Obtaining small business financing for your growing company remains a challenge with corporate banks issuing fewer loans and for lower dollar amounts. Moreover, applying for a small business loan is a time- and energy-consuming task. The good news is today, small business owners have more choices when it comes to securing commercial financing.
Third party financial institutions, which generally operate with much greater flexibility and freer standards than heavily regulated banks, can offer an array of business friendly small business financing options. Because these options may be new to you, premium financing specialists can help go over the fundamentals and how they work. Such professionals are familiar with the pros and cons of equipment financing, purchase order financing, accounts receivable financing as well as traditional business loans.
Know Your Options for Commercial Financing
Each of these options work differently from a business loan, but each provides you with much needed cash to grow or sustain your business. And each small business financing method is reliable and trustworthy and takes much less time than applying for a business loan:
- Equipment Financing – Get cash you need fast by using your existing equipment and machinery as collateral. You can still continue to use your equipment same as you always have.

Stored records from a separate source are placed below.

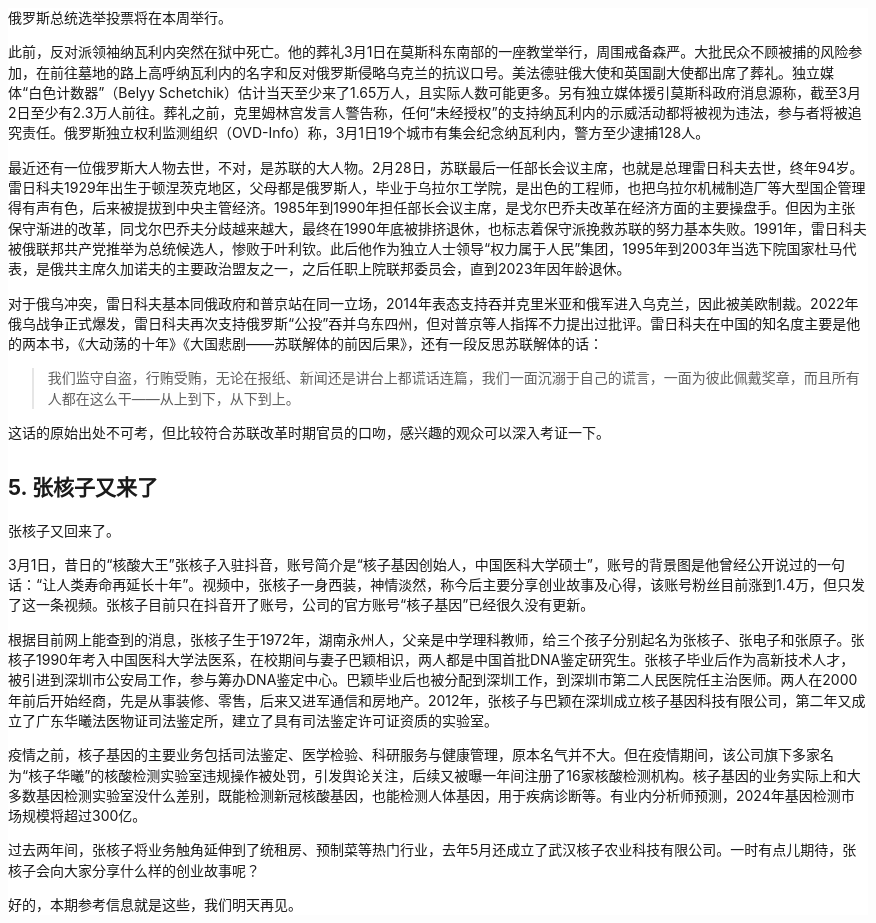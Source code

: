 俄罗斯总统选举投票将在本周举行。

此前，反对派领袖纳瓦利内突然在狱中死亡。他的葬礼3月1日在莫斯科东南部的一座教堂举行，周围戒备森严。大批民众不顾被捕的风险参加，在前往墓地的路上高呼纳瓦利内的名字和反对俄罗斯侵略乌克兰的抗议口号。美法德驻俄大使和英国副大使都出席了葬礼。独立媒体“白色计数器”（Belyy Schetchik）估计当天至少来了1.65万人，且实际人数可能更多。另有独立媒体援引莫斯科政府消息源称，截至3月2日至少有2.3万人前往。葬礼之前，克里姆林宫发言人警告称，任何“未经授权”的支持纳瓦利内的示威活动都将被视为违法，参与者将被追究责任。俄罗斯独立权利监测组织（OVD-Info）称，3月1日19个城市有集会纪念纳瓦利内，警方至少逮捕128人。

最近还有一位俄罗斯大人物去世，不对，是苏联的大人物。2月28日，苏联最后一任部长会议主席，也就是总理雷日科夫去世，终年94岁。雷日科夫1929年出生于顿涅茨克地区，父母都是俄罗斯人，毕业于乌拉尔工学院，是出色的工程师，也把乌拉尔机械制造厂等大型国企管理得有声有色，后来被提拔到中央主管经济。1985年到1990年担任部长会议主席，是戈尔巴乔夫改革在经济方面的主要操盘手。但因为主张保守渐进的改革，同戈尔巴乔夫分歧越来越大，最终在1990年底被排挤退休，也标志着保守派挽救苏联的努力基本失败。1991年，雷日科夫被俄联邦共产党推举为总统候选人，惨败于叶利钦。此后他作为独立人士领导“权力属于人民”集团，1995年到2003年当选下院国家杜马代表，是俄共主席久加诺夫的主要政治盟友之一，之后任职上院联邦委员会，直到2023年因年龄退休。

对于俄乌冲突，雷日科夫基本同俄政府和普京站在同一立场，2014年表态支持吞并克里米亚和俄军进入乌克兰，因此被美欧制裁。2022年俄乌战争正式爆发，雷日科夫再次支持俄罗斯“公投”吞并乌东四州，但对普京等人指挥不力提出过批评。雷日科夫在中国的知名度主要是他的两本书，《大动荡的十年》《大国悲剧——苏联解体的前因后果》，还有一段反思苏联解体的话：

> 我们监守自盗，行贿受贿，无论在报纸、新闻还是讲台上都谎话连篇，我们一面沉溺于自己的谎言，一面为彼此佩戴奖章，而且所有人都在这么干——从上到下，从下到上。

这话的原始出处不可考，但比较符合苏联改革时期官员的口吻，感兴趣的观众可以深入考证一下。

## 5. 张核子又来了

张核子又回来了。

3月1日，昔日的“核酸大王”张核子入驻抖音，账号简介是“核子基因创始人，中国医科大学硕士”，账号的背景图是他曾经公开说过的一句话：“让人类寿命再延长十年”。视频中，张核子一身西装，神情淡然，称今后主要分享创业故事及心得，该账号粉丝目前涨到1.4万，但只发了这一条视频。张核子目前只在抖音开了账号，公司的官方账号“核子基因”已经很久没有更新。

根据目前网上能查到的消息，张核子生于1972年，湖南永州人，父亲是中学理科教师，给三个孩子分别起名为张核子、张电子和张原子。张核子1990年考入中国医科大学法医系，在校期间与妻子巴颖相识，两人都是中国首批DNA鉴定研究生。张核子毕业后作为高新技术人才，被引进到深圳市公安局工作，参与筹办DNA鉴定中心。巴颖毕业后也被分配到深圳工作，到深圳市第二人民医院任主治医师。两人在2000年前后开始经商，先是从事装修、零售，后来又进军通信和房地产。2012年，张核子与巴颖在深圳成立核子基因科技有限公司，第二年又成立了广东华曦法医物证司法鉴定所，建立了具有司法鉴定许可证资质的实验室。

疫情之前，核子基因的主要业务包括司法鉴定、医学检验、科研服务与健康管理，原本名气并不大。但在疫情期间，该公司旗下多家名为“核子华曦”的核酸检测实验室违规操作被处罚，引发舆论关注，后续又被曝一年间注册了16家核酸检测机构。核子基因的业务实际上和大多数基因检测实验室没什么差别，既能检测新冠核酸基因，也能检测人体基因，用于疾病诊断等。有业内分析师预测，2024年基因检测市场规模将超过300亿。

过去两年间，张核子将业务触角延伸到了统租房、预制菜等热门行业，去年5月还成立了武汉核子农业科技有限公司。一时有点儿期待，张核子会向大家分享什么样的创业故事呢？

好的，本期参考信息就是这些，我们明天再见。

- Purchase Order Financing – Frequently used in the manufacturing sector, Purchase Order Financing lets you get paid today for your POs, or future orders that have already been made but have yet to be paid for.

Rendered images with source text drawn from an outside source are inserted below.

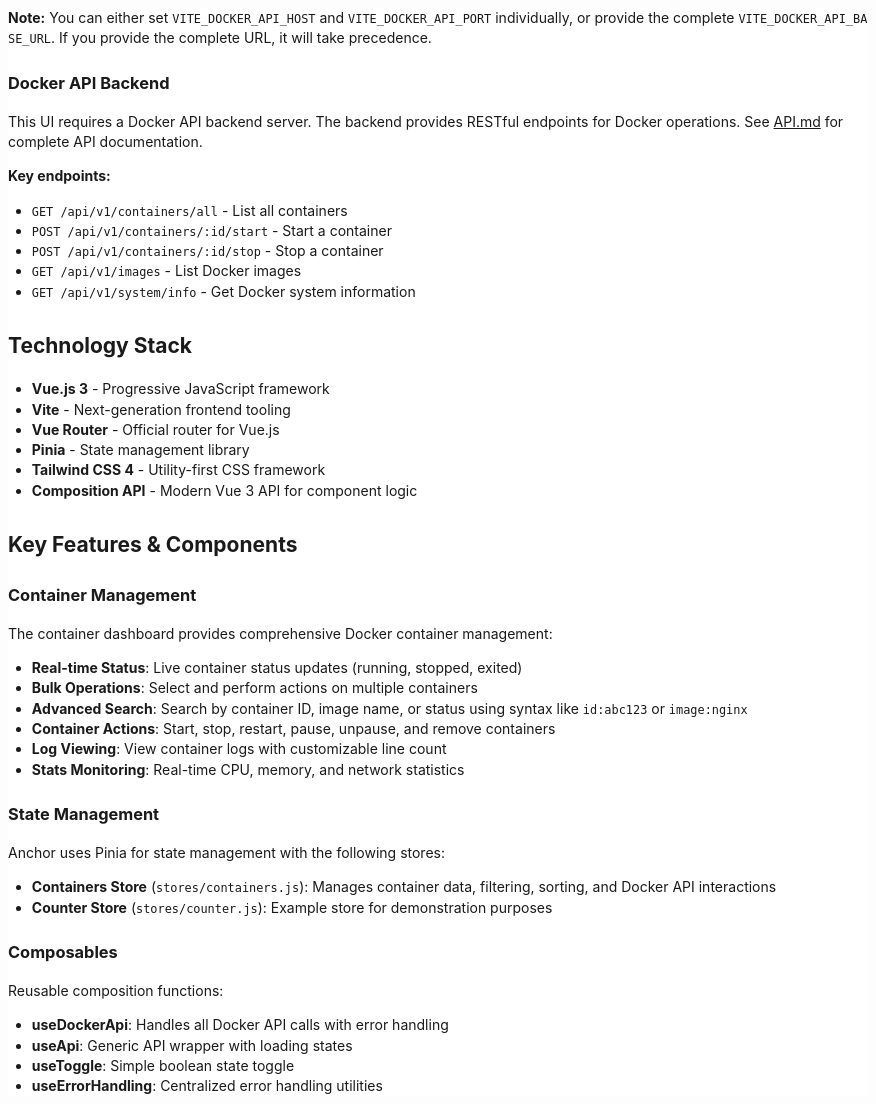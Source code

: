 **Note:** You can either set `VITE_DOCKER_API_HOST` and `VITE_DOCKER_API_PORT` individually, or provide the complete `VITE_DOCKER_API_BASE_URL`. If you provide the complete URL, it will take precedence.

### Docker API Backend

This UI requires a Docker API backend server. The backend provides RESTful endpoints for Docker operations. See [API.md](./API.md) for complete API documentation.

**Key endpoints:**
- `GET /api/v1/containers/all` - List all containers
- `POST /api/v1/containers/:id/start` - Start a container
- `POST /api/v1/containers/:id/stop` - Stop a container
- `GET /api/v1/images` - List Docker images
- `GET /api/v1/system/info` - Get Docker system information

## Technology Stack

- **Vue.js 3** - Progressive JavaScript framework
- **Vite** - Next-generation frontend tooling
- **Vue Router** - Official router for Vue.js
- **Pinia** - State management library
- **Tailwind CSS 4** - Utility-first CSS framework
- **Composition API** - Modern Vue 3 API for component logic

## Key Features & Components

### Container Management

The container dashboard provides comprehensive Docker container management:

- **Real-time Status**: Live container status updates (running, stopped, exited)
- **Bulk Operations**: Select and perform actions on multiple containers
- **Advanced Search**: Search by container ID, image name, or status using syntax like `id:abc123` or `image:nginx`
- **Container Actions**: Start, stop, restart, pause, unpause, and remove containers
- **Log Viewing**: View container logs with customizable line count
- **Stats Monitoring**: Real-time CPU, memory, and network statistics

### State Management

Anchor uses Pinia for state management with the following stores:

- **Containers Store** (`stores/containers.js`): Manages container data, filtering, sorting, and Docker API interactions
- **Counter Store** (`stores/counter.js`): Example store for demonstration purposes

### Composables

Reusable composition functions:

- **useDockerApi**: Handles all Docker API calls with error handling
- **useApi**: Generic API wrapper with loading states
- **useToggle**: Simple boolean state toggle
- **useErrorHandling**: Centralized error handling utilities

- Accounts Receivable Financing – Known commonly as receivables factoring, collect now on unpaid recent invoices or receivables. Why wait 30-, 45- or 60-days to get paid what you are owed.
Though you may not know much about these alternative commercial financing options, premium financing specialists are experts in these areas and will work with you to find the best solution for your business’s unique situation. Though these options may cost more upfront, they are more accessible and available much faster than loans. As a result, they often end up paying for themselves in time savings and related services.